Cha et al. [73] reviewed the results obtained by surgical resection of RISHNs and found that the 1-year, 3-year, and 5-year overall survival rates were 78%, 58%, and 41%, respectively, with a median survival of 48 months. The 3-year overall survival rate reported by Xi et al. [10] was 32.4% and the 5-year overall survival rate reported by Chan et al. [11] was 24.2%. For Yeang et al. [12] the 2-year and 5-year overall survival rates were 57.3% and 38.2%, respectively. Unfortunately, overall survival data were not available in most of the studies in this review, given the large number of included case reports.

Conclusion

Our review represents the most comprehensive systematic analysis of RISHNs to date, collecting data from 560 patients. Most of the included studies were case reports or only comprised a few cases. We herein emphasize that RISHNs are a rare but lethal complication of RT. The frequency has remained rather stable. Surgery with free margins remains the treatment option of choice for RISHNs. However, given the location of the tumor, this may be difficult to achieve in some cases.

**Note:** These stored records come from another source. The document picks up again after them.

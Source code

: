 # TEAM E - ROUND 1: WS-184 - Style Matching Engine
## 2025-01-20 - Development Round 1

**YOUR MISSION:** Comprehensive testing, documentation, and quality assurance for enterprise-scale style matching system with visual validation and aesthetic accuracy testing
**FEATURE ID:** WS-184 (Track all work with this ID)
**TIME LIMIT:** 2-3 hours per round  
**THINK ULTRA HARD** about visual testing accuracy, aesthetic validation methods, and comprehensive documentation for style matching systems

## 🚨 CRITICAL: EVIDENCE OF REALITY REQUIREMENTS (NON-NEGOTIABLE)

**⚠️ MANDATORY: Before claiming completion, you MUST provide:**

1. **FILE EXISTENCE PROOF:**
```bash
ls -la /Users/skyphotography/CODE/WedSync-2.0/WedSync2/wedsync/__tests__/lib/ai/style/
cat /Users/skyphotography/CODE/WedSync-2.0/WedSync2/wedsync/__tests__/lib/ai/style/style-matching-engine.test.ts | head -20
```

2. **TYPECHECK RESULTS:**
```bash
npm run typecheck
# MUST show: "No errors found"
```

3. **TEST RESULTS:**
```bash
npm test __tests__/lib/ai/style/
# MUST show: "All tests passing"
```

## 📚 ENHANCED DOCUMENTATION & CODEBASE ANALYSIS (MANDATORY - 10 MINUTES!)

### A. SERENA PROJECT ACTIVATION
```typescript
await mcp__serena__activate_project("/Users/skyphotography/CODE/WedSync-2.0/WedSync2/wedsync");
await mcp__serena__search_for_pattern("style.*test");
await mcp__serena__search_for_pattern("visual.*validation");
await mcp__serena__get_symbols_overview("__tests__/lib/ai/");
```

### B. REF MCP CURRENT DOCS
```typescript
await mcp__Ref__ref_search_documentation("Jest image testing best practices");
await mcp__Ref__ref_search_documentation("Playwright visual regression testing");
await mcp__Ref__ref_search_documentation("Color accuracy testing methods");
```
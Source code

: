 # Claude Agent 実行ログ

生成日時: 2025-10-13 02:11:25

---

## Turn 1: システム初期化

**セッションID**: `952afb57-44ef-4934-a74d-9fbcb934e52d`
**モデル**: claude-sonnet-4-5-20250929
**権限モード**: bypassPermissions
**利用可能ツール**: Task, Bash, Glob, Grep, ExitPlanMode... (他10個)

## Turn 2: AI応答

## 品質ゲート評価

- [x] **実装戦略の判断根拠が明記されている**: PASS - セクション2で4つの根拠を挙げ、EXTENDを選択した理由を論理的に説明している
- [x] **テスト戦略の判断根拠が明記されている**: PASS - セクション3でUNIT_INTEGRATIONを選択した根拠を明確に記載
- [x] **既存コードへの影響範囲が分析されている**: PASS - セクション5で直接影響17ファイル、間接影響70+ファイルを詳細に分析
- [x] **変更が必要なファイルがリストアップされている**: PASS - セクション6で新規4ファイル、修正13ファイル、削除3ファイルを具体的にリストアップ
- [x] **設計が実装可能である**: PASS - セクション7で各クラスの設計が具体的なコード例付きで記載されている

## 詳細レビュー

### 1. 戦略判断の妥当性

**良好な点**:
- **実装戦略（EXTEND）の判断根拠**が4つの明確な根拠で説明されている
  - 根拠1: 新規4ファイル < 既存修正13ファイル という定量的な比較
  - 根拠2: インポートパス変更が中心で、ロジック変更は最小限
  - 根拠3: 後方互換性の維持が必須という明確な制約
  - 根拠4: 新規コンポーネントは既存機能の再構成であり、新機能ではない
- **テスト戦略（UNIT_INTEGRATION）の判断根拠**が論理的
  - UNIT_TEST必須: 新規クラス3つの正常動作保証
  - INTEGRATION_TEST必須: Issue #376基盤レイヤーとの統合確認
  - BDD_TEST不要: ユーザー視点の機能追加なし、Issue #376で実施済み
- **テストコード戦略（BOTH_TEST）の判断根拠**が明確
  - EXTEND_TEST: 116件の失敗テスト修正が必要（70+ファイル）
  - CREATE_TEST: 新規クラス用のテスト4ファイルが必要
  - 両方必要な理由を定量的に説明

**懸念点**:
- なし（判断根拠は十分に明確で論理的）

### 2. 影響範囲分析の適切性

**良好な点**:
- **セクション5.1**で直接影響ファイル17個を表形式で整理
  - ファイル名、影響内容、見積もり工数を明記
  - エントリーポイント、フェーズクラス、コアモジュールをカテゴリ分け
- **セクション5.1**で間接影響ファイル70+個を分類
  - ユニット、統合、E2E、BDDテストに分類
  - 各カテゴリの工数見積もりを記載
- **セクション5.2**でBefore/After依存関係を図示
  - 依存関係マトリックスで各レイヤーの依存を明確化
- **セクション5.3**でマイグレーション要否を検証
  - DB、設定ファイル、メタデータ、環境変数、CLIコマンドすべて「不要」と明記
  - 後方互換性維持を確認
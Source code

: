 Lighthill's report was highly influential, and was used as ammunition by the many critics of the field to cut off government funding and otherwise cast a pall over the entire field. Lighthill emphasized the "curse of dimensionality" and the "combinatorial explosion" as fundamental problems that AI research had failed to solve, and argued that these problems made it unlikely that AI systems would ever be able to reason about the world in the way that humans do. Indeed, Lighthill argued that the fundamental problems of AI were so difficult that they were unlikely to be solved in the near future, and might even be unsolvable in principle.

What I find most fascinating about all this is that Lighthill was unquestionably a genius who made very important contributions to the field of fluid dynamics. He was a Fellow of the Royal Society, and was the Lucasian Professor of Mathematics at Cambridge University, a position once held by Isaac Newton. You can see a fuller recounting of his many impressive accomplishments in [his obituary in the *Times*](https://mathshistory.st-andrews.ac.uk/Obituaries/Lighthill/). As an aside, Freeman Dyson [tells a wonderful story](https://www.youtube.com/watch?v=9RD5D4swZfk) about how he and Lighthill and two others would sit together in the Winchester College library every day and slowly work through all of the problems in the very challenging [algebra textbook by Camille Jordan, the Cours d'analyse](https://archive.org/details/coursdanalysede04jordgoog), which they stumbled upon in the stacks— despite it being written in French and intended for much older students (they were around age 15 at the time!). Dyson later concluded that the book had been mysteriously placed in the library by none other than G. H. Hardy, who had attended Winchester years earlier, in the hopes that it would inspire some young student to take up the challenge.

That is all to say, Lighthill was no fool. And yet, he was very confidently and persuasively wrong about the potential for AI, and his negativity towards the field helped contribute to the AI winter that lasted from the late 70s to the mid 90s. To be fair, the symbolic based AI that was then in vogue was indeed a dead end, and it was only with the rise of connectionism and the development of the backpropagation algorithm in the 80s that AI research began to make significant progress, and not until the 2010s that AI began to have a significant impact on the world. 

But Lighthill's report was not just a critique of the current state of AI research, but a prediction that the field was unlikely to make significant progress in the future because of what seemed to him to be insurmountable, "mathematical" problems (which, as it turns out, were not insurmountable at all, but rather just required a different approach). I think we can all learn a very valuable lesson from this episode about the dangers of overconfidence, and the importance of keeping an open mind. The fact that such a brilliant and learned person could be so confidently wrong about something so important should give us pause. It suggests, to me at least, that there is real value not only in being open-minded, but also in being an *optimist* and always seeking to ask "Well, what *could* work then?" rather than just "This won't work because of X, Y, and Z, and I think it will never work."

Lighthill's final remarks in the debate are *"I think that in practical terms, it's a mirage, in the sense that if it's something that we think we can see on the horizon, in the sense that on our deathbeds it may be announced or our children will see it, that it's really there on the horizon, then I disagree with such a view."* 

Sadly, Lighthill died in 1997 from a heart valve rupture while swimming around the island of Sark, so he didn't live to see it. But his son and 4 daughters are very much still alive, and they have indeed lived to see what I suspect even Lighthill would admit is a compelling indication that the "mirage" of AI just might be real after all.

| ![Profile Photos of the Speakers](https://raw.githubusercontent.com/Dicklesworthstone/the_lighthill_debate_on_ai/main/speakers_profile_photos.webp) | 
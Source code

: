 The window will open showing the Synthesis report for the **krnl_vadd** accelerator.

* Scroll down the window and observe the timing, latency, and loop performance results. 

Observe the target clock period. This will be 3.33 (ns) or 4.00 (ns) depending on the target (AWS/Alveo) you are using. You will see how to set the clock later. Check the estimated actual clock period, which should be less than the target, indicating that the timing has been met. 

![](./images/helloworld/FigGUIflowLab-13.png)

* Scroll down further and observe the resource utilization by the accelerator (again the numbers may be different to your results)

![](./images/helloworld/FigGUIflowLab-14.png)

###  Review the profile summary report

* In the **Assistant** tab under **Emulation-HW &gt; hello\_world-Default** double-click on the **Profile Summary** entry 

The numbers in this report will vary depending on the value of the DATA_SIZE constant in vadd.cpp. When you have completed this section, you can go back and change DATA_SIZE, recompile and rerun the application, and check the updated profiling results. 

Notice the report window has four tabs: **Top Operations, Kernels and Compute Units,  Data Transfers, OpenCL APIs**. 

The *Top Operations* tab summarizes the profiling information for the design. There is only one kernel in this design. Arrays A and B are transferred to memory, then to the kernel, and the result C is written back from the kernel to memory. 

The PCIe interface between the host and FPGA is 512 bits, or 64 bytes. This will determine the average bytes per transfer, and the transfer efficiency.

Radiation-induced sarcomas of the head and neck (RISHN) are a rare but lethal complication of radiotherapy.

The total frequency among the reviewed series was 0.15%.

The mean latency interval between irradiation and occurrence of RISHN was 11.1 years and the most common RISHN location was the sinonasal region.

Osteosarcoma was the principal histology, followed by fibrosarcoma. Surgery was the most frequently applied treatment modality.

Despite the increased use of radiotherapy, RISHNs have not increased substantially during the past two decades. Surgery forms the best therapeutic option, but the outcome remains poor.